Almanach des Muses 1800

Michel-Montaigne vit dans son château de Saint-Michel-Montaigne avec sa femme, Beauregard son beau-frère, un oncle de sa femme et Léonore sa fille, qu'il destine au jeune Saint-Quentin, neveu de son ami la Boëtie. Teligny, capitaine dans l'armée des huguenots, s'introduit chez Montaigne à la suite de Saint-Quentin, et sous l'habit d'un de ses valets ; il pense que ce lieu peut devenir un poste important pour son parti, et veut s'en emparer. Il s'était flatté de faire entrer le calviniste Beauregard dans ses vues, il n'a pu y réussir ; il s'est assuré de lui. Beauregard, avant de disparaître, a jeté des soupçons dans l'ame de madame Montaigne, naturellement portée à la jalousie ; il lui a dit qu'il se passait quelque chose dans un cabinet placé près de celui de son mari. C'est Léonore qui s'y est cachée avec sa gouvernante. On croyait la jeune personne chez une tante, elle est arrivée au château pour souhaiter la fête à sa mère. Teligny, qui sait très-bien quelles femmes ce cabinet recèle, se propose d'enlever Léonore ; et de s'en faire un ôtage dans le cas où le coup de main qu'il a préparé viendrait à manquer. madame Montaigne, qu'il met dans une demi-confidence, se prête à l'enlèvement de la jeune personne, et en fournit elle-même les moyens. Teligny, bientôt après, revient sous son véritable nom. Il a fait ses dispositions pour l'attaque du château, elles sont sûres. C'est alors qu'il propose à Montaigne de se rendre sans coup férir. Montaigne lui reproche sa conduite avec beaucoup de véhémence. Teligny le quitte. Bientôt l'alarme est au château, l'intrigue est découverte, on se prépare à la défense. Teligny arrive. Montaigne a triomphé de sa résolution. Le jeune homme ramène Léonore, la remet dans les bras de ses parens, et la pièce se termine par le mariage de Léonore avec Saint-Quentin.
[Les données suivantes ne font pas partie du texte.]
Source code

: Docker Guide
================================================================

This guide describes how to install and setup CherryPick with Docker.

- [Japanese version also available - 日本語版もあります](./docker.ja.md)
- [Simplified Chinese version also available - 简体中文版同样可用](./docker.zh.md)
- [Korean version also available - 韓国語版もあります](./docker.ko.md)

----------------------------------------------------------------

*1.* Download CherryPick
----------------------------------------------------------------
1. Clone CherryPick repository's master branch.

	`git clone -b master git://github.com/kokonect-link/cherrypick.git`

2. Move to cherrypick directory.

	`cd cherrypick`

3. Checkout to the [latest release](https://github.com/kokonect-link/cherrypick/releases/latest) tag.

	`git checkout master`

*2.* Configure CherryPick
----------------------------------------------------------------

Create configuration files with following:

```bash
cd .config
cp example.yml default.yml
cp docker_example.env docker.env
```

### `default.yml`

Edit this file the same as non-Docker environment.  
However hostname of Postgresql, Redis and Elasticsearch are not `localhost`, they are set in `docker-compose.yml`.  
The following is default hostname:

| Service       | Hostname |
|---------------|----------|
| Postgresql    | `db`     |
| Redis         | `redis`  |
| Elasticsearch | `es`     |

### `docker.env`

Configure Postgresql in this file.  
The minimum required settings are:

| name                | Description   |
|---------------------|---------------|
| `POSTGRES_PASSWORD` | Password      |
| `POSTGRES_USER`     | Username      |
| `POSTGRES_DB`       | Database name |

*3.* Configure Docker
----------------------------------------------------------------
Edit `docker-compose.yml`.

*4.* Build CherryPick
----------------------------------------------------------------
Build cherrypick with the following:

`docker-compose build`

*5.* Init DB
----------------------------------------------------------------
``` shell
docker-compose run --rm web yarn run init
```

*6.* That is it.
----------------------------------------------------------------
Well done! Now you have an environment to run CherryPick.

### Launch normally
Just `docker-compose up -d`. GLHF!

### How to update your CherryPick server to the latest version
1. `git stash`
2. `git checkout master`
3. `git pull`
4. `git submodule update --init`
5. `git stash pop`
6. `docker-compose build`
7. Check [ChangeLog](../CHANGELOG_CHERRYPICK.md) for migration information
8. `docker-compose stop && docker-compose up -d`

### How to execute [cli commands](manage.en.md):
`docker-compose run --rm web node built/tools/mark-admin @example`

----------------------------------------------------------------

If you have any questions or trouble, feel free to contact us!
Personnage difficile à mettre sur la scène. Le rôle de Montaigne à-peu-près nul ; il parle beaucoup et n'agit point ; un contraste assez étrange de Montaigne, parlant la langue dans laquelle ses Essais sont écrits, et de tout ce qui l'entoure parlant la langue du dix-huitième siècle. mais une très-belle scène au quatrième acte, des vers bien pensés et bien tournés, presque toujours le ton de la bonne comédie ; ouvrage enfin qui, malgré le froid accueil qu'il a reçu, donne une opinion avantageuse du talent de son auteur.

Courrier des spectacles, n° 630 du 23 brumaire an 7 [13 novembre 1798], p. 2-3 :

[La première représentation de Michel Montaigne a visiblement été très agitée, et le critique prend clairement parti, au nom de la liberté d’opinion et du droit de siffler les mauvais ouvrages, pour les siffleurs contre ceux qui voulaient assurer la tranquillité de la salle. Car la pièce ne mérite aucune indulgence, en dehors « d’un très-petit nombre de vers heureux » : exposition mal faite et trop longue, intrigue compliquée et double, invraisemblances, tout un acte vide, bavardage des conversations, style inégal et incorrect, aucun comique, la pièce était vouée à la chute. Une seule chose positive, les costumes très riches, en particulier celui des actrices. Le critique en vient à se demander s’il doit faire l’analyse de la pièce, et il ne la fait que par scrupule d’éditeur. Il se lance donc dans le résumé interminable d’une intrigue compliquée et incohérente, avec des rebondissements sans fin, pour arriver à un dénouement peu crédible. Pas un mot d e jugement, ni sur le jeu des acteurs, ni sur l’auteur dont le nom n’est pas cité.]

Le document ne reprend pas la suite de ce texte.